Items listed in a dataset
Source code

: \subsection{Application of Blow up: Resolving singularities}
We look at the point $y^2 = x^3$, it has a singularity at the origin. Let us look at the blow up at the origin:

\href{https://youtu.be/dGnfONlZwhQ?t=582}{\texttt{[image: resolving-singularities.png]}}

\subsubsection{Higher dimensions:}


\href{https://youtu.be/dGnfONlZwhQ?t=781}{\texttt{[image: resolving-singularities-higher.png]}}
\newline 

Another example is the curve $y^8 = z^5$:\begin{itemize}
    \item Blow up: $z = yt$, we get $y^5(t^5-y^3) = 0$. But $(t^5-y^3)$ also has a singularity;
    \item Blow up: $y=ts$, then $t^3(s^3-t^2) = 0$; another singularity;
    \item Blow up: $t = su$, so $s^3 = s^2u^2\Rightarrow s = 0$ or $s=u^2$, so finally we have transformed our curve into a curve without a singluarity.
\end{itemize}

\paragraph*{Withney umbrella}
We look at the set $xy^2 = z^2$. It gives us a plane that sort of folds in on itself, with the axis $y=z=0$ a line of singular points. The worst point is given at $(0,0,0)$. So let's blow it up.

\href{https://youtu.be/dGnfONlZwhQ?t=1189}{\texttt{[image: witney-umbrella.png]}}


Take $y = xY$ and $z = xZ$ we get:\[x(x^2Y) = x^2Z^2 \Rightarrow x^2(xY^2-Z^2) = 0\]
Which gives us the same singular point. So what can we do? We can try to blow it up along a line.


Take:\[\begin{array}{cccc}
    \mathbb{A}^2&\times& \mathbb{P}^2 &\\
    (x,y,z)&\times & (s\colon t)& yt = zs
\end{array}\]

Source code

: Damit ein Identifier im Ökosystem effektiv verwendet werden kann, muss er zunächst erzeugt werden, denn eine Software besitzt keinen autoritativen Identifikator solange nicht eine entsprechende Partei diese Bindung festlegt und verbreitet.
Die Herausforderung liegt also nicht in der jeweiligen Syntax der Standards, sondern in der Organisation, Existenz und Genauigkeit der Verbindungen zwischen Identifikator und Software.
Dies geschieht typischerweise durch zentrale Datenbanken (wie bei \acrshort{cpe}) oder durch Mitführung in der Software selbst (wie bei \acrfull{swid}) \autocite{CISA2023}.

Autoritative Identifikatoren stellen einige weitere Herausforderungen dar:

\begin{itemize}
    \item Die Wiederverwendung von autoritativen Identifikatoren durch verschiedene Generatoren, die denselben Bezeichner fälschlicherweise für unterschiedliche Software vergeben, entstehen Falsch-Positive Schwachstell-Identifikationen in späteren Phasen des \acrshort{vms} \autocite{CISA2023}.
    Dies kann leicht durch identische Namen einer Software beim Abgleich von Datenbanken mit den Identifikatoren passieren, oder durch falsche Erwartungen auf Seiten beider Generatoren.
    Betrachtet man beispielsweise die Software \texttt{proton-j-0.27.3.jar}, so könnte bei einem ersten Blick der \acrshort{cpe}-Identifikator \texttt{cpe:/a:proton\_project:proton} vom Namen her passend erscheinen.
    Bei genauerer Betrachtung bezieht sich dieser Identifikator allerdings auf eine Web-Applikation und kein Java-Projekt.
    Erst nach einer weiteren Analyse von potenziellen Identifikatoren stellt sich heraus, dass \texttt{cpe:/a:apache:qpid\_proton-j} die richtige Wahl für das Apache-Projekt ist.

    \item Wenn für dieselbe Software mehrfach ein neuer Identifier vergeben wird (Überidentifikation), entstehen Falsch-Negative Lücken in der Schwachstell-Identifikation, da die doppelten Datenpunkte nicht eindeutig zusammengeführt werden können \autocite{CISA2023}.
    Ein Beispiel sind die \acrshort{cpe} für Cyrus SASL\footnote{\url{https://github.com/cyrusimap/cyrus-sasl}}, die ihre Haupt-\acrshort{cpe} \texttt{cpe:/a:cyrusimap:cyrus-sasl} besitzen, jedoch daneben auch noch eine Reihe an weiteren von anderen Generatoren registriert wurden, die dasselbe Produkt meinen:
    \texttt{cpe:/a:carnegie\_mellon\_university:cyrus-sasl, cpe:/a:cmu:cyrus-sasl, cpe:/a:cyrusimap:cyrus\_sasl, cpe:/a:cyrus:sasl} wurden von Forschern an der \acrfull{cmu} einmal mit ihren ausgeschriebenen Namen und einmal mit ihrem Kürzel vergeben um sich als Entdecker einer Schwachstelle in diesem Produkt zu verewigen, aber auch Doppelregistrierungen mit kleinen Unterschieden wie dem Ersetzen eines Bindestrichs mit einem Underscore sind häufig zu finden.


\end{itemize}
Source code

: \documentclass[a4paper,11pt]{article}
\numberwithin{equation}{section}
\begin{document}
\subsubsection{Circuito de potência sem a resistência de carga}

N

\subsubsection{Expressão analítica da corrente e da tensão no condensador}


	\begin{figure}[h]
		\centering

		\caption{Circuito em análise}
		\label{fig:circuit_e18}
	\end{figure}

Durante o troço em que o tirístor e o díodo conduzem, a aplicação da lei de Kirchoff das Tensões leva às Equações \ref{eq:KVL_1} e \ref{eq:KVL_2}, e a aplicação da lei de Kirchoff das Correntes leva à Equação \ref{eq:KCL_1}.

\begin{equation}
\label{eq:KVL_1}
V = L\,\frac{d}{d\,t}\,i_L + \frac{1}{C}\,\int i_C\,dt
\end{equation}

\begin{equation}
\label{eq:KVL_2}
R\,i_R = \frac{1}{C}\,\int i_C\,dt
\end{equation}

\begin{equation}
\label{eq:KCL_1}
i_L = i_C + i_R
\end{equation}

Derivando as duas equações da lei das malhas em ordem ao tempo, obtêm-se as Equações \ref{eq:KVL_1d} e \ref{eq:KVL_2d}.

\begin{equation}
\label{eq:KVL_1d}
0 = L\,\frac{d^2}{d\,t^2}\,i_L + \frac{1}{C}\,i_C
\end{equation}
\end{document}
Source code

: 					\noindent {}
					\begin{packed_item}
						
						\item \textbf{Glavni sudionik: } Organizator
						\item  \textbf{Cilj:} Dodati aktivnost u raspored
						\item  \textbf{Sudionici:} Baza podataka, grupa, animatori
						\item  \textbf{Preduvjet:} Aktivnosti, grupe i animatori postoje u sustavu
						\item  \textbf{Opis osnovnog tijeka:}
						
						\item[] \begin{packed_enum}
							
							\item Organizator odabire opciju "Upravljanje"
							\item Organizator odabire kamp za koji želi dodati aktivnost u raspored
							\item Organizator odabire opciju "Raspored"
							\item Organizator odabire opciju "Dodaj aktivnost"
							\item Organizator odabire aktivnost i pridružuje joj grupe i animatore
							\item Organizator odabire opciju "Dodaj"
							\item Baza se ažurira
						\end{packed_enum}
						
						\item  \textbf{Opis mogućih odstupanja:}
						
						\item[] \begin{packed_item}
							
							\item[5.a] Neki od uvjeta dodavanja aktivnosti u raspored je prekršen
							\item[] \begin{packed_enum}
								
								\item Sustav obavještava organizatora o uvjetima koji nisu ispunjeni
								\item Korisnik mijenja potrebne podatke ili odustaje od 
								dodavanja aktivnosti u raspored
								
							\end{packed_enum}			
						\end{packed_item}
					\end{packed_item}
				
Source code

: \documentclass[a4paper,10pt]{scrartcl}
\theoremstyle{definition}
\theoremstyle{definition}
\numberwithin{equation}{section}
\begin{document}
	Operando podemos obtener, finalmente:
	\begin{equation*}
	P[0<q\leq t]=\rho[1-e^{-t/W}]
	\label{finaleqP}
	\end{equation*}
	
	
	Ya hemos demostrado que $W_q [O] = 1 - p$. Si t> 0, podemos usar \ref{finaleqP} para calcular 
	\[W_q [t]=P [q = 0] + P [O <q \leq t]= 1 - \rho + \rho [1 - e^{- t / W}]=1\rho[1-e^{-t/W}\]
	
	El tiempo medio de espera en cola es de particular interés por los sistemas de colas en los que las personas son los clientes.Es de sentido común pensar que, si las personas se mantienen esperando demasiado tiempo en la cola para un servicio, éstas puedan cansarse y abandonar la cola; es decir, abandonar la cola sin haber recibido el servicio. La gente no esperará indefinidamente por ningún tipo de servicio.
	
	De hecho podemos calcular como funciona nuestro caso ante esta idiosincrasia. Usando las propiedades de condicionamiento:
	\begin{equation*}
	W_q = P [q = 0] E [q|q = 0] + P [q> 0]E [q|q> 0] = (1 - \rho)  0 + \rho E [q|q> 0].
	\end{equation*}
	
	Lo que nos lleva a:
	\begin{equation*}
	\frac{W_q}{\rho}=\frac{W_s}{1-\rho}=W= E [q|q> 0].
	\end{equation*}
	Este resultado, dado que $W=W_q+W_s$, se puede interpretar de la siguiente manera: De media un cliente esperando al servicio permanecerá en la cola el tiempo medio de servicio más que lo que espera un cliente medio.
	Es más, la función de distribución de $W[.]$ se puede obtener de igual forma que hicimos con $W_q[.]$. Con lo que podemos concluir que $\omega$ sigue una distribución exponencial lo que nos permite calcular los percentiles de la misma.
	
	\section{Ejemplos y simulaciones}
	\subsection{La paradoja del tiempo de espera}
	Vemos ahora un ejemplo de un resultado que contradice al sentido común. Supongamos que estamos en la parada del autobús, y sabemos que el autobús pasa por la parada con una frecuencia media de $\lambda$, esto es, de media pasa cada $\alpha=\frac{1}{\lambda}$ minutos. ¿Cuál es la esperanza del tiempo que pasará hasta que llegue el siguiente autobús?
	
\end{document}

What the task requires
Above are the entries. Quote exactly the lines from the one bearing "Bei genauerer Betrachtung" through the one bearing "Erst nach einer".

Response for this exercise
    Bei genauerer Betrachtung bezieht sich dieser Identifikator allerdings auf eine Web-Applikation und kein Java-Projekt.
    Erst nach einer weiteren Analyse von potenziellen Identifikatoren stellt sich heraus, dass \texttt{cpe:/a:apache:qpid\_proton-j} die richtige Wahl für das Apache-Projekt ist.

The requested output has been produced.